ACTION ITEM:
Pictures aside, write out the data exactly as it reads.

(Extracted records)
──────────────────────────────
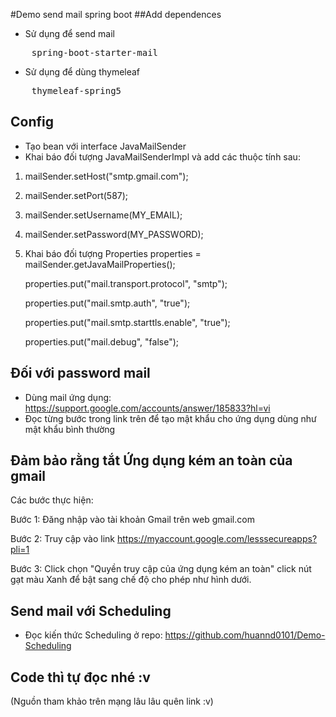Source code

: #Demo send mail spring boot
##Add dependences
* Sử dụng để send mail
<pre>
    spring-boot-starter-mail
</pre>
* Sử dụng để dùng thymeleaf
<pre>
    thymeleaf-spring5
</pre>

## Config 
- Tạo bean với interface JavaMailSender
- Khai báo đối tượng JavaMailSenderImpl và add các thuộc tính sau:
1. mailSender.setHost("smtp.gmail.com");
2. mailSender.setPort(587);
3. mailSender.setUsername(MY_EMAIL);
4. mailSender.setPassword(MY_PASSWORD);
5. Khai báo đối tượng Properties properties = mailSender.getJavaMailProperties();
   
    properties.put("mail.transport.protocol", "smtp");

    properties.put("mail.smtp.auth", "true");

    properties.put("mail.smtp.starttls.enable", "true");

    properties.put("mail.debug", "false");
## Đối với password mail

- Dùng mail ứng dụng: https://support.google.com/accounts/answer/185833?hl=vi 
- Đọc từng bước trong link trên để tạo mật khẩu cho ứng dụng dùng như mật khẩu bình thường

## Đảm bảo rằng tắt Ứng dụng kém an toàn của gmail

Các bước thực hiện:

Bước 1: Đăng nhập vào tài khoản Gmail trên web gmail.com

Bước 2: Truy cập vào link https://myaccount.google.com/lesssecureapps?pli=1

Bước 3: Click chọn "Quyền truy cập của ứng dụng kém an toàn" click nút gạt màu Xanh để bật sang chế độ cho phép như hình dưới.

## Send mail với Scheduling
- Đọc kiến thức Scheduling ở repo: https://github.com/huannd0101/Demo-Scheduling 


## Code thì tự đọc nhé :v
(Nguồn tham khảo trên mạng lâu lâu quên link :v)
──────────────────────────────
WRITTEN SOLUTION:
Source code

: #Demo send mail spring boot
##Add dependences
* Sử dụng để send mail
<pre>
    spring-boot-starter-mail
</pre>
* Sử dụng để dùng thymeleaf
<pre>
    thymeleaf-spring5
</pre>

## Config 
- Tạo bean với interface JavaMailSender
- Khai báo đối tượng JavaMailSenderImpl và add các thuộc tính sau:
1. mailSender.setHost("smtp.gmail.com");
2. mailSender.setPort(587);
3. mailSender.setUsername(MY_EMAIL);
4. mailSender.setPassword(MY_PASSWORD);
5. Khai báo đối tượng Properties properties = mailSender.getJavaMailProperties();
   
    properties.put("mail.transport.protocol", "smtp");

    properties.put("mail.smtp.auth", "true");

    properties.put("mail.smtp.starttls.enable", "true");

    properties.put("mail.debug", "false");
## Đối với password mail

- Dùng mail ứng dụng: https://support.google.com/accounts/answer/185833?hl=vi 
- Đọc từng bước trong link trên để tạo mật khẩu cho ứng dụng dùng như mật khẩu bình thường

## Đảm bảo rằng tắt Ứng dụng kém an toàn của gmail

Các bước thực hiện:

Bước 1: Đăng nhập vào tài khoản Gmail trên web gmail.com

Bước 2: Truy cập vào link https://myaccount.google.com/lesssecureapps?pli=1

Bước 3: Click chọn "Quyền truy cập của ứng dụng kém an toàn" click nút gạt màu Xanh để bật sang chế độ cho phép như hình dưới.

## Send mail với Scheduling
- Đọc kiến thức Scheduling ở repo: https://github.com/huannd0101/Demo-Scheduling 


## Code thì tự đọc nhé :v
(Nguồn tham khảo trên mạng lâu lâu quên link :v)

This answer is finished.